[[ Provided records, beginning ]]

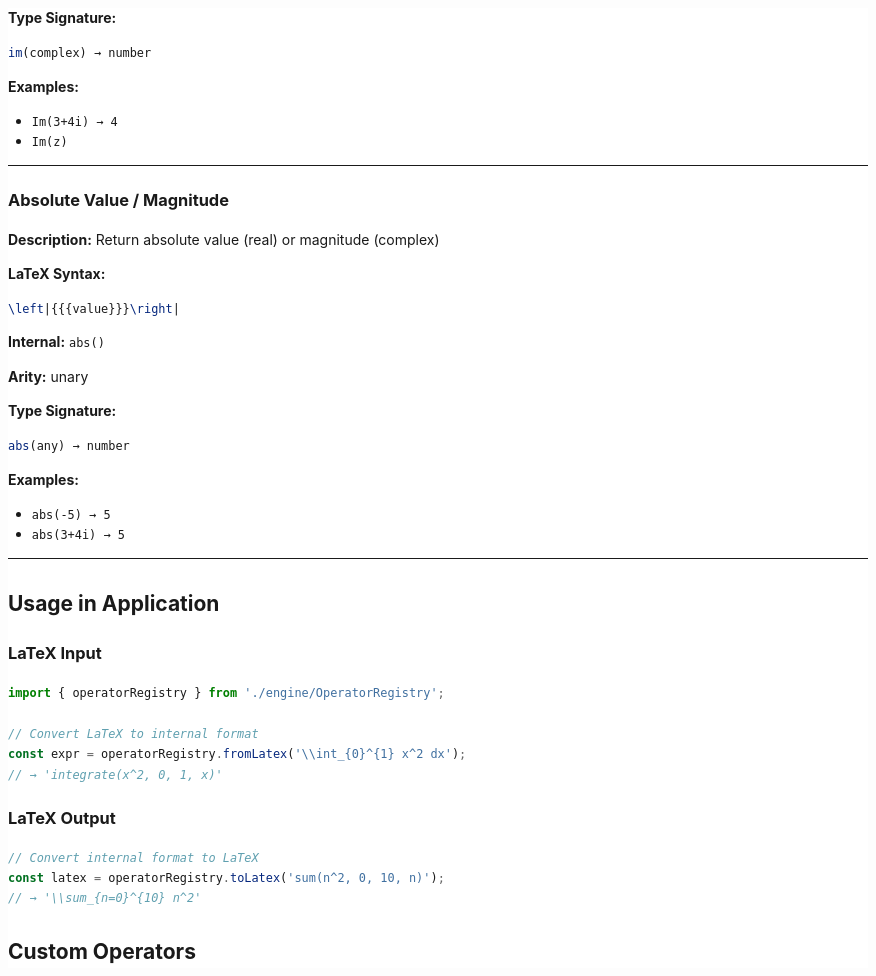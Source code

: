 **Type Signature:**
```typescript
im(complex) → number
```

**Examples:**

- `Im(3+4i) → 4`
- `Im(z)`

---

### Absolute Value / Magnitude

**Description:** Return absolute value (real) or magnitude (complex)

**LaTeX Syntax:**
```latex
\left|{{{value}}}\right|
```

**Internal:** `abs()`

**Arity:** unary

**Type Signature:**
```typescript
abs(any) → number
```

**Examples:**

- `abs(-5) → 5`
- `abs(3+4i) → 5`

---

## Usage in Application

### LaTeX Input

```typescript
import { operatorRegistry } from './engine/OperatorRegistry';

// Convert LaTeX to internal format
const expr = operatorRegistry.fromLatex('\\int_{0}^{1} x^2 dx');
// → 'integrate(x^2, 0, 1, x)'
```

### LaTeX Output

```typescript
// Convert internal format to LaTeX
const latex = operatorRegistry.toLatex('sum(n^2, 0, 10, n)');
// → '\\sum_{n=0}^{10} n^2'
```

## Custom Operators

[[ Provided records, end ]]

Give every entry again as it is, dropping its pictures.

Source code

: **Type Signature:**
```typescript
im(complex) → number
```

**Examples:**

- `Im(3+4i) → 4`
- `Im(z)`

---

### Absolute Value / Magnitude

**Description:** Return absolute value (real) or magnitude (complex)

**LaTeX Syntax:**
```latex
\left|{{{value}}}\right|
```

**Internal:** `abs()`

**Arity:** unary

**Type Signature:**
```typescript
abs(any) → number
```

**Examples:**

- `abs(-5) → 5`
- `abs(3+4i) → 5`

---

## Usage in Application

### LaTeX Input

```typescript
import { operatorRegistry } from './engine/OperatorRegistry';

// Convert LaTeX to internal format
const expr = operatorRegistry.fromLatex('\\int_{0}^{1} x^2 dx');
// → 'integrate(x^2, 0, 1, x)'
```

### LaTeX Output

```typescript
// Convert internal format to LaTeX
const latex = operatorRegistry.toLatex('sum(n^2, 0, 10, n)');
// → '\\sum_{n=0}^{10} n^2'
```

## Custom Operators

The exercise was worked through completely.